**How to complete this task:** What lines in the listing include "https"? Return a copy of each.

**Recorded information:**
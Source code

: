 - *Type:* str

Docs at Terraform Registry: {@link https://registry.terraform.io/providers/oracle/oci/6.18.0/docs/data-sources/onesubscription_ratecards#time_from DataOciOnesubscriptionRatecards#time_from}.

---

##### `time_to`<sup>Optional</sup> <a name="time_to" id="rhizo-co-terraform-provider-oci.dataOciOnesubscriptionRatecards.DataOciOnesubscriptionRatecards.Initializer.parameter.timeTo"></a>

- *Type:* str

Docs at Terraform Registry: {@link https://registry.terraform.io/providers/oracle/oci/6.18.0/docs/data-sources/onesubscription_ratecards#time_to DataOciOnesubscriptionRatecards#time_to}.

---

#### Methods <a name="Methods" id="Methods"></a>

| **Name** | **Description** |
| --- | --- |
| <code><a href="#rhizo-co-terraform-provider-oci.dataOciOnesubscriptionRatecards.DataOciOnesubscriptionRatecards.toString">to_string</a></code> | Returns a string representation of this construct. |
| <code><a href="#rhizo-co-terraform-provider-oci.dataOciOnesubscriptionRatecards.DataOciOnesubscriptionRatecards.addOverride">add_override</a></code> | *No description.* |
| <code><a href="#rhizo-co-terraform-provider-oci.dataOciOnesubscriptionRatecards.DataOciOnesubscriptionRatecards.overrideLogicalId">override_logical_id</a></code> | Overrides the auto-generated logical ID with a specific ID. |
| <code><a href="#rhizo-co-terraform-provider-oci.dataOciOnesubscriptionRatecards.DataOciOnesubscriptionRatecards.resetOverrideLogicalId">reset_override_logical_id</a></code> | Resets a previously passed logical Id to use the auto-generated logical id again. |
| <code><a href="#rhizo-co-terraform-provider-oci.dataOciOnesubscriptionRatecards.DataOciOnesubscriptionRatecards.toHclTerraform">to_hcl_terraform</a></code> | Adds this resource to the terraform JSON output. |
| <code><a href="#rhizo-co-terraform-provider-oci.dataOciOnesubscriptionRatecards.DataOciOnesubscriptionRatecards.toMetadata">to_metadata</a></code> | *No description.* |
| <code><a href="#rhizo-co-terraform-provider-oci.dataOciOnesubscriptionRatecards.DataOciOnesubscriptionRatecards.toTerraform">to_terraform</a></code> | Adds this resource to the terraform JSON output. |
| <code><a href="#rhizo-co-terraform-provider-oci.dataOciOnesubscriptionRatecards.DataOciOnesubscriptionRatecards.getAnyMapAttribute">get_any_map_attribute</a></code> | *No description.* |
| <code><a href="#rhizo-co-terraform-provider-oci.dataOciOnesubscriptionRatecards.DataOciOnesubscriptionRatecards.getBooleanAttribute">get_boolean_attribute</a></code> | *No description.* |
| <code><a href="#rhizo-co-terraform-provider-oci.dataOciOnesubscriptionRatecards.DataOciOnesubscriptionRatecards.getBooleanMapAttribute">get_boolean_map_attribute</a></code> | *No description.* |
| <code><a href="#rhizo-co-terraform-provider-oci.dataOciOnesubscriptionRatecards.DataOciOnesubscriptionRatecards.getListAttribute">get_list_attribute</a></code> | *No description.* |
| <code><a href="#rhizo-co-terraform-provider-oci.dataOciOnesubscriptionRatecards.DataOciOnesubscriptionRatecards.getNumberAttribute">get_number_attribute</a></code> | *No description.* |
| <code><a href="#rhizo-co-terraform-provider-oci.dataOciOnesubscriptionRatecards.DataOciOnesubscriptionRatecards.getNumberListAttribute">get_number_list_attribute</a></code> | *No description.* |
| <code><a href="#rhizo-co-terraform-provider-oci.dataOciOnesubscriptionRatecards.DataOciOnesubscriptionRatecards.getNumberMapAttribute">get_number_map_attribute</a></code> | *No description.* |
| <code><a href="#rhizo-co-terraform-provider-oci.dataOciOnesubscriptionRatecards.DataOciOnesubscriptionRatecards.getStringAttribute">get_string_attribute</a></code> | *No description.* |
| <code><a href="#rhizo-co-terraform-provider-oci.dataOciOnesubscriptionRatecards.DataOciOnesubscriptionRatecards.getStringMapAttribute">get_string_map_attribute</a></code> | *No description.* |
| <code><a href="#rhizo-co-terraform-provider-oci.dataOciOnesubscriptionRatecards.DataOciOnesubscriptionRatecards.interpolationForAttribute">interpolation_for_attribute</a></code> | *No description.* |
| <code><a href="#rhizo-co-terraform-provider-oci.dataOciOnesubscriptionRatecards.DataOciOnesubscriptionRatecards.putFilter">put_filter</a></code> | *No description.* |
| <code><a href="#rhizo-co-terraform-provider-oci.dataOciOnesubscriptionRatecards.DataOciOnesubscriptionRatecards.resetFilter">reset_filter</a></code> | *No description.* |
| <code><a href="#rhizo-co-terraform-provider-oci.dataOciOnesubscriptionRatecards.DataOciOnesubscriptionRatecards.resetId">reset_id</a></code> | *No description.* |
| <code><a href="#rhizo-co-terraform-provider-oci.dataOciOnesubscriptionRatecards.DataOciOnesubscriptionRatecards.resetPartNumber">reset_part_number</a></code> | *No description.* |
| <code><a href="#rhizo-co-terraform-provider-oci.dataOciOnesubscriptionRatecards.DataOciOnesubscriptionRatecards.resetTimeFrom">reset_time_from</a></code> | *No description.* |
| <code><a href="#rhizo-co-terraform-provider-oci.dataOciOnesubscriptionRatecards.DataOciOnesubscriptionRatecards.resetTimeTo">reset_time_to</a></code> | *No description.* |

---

**Problem solution:**
Docs at Terraform Registry: {@link https://registry.terraform.io/providers/oracle/oci/6.18.0/docs/data-sources/onesubscription_ratecards#time_from DataOciOnesubscriptionRatecards#time_from}.
Docs at Terraform Registry: {@link https://registry.terraform.io/providers/oracle/oci/6.18.0/docs/data-sources/onesubscription_ratecards#time_to DataOciOnesubscriptionRatecards#time_to}.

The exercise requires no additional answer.